Suzuki Clean Ocean Project: tema dominante della sostenibilità ambientale

Suzuki Clean Ocean Project, l’azienda leader nel settore automotive con 100 anni di storia, è anch’essa impegnata nel cosiddetto Green Deal.

La casa di Hamamatsu ha da tempo intrapreso un percorso fatto di impegni concreti nell’ambito della sostenibilità, che riguardano i propri prodotti, la loro produzione e distribuzione, e tutte le attività che sono connesse alla quotidianità, nel lavoro e nel contesto sociale in cui l’azienda opera. Questo avviene in Giappone, dove Suzuki ha sede, e in tutte le filiali e rappresentanze locali disseminate nel mondo, come in quella italiana di Robassomero, alle porte di Torino.

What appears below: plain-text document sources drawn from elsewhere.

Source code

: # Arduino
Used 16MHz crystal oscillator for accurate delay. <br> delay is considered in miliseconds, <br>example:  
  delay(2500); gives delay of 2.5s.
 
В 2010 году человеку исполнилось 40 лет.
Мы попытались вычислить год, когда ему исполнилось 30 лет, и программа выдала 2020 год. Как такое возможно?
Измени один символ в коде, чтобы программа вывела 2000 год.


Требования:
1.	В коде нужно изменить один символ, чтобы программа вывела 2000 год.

Suzuki Clean Ocean Project e la sostenibilità ambientale

L’impegno di Suzuki Italia verso un nuovo corso green non si limita agli slogan, ma vive di un’attività tangibile che, oltre alle scelte in sede di strategie aziendali, vede i dipendenti Suzuki impegnati nel migliorare le abitudini con semplici azioni quotidiane e accorgimenti ecologici.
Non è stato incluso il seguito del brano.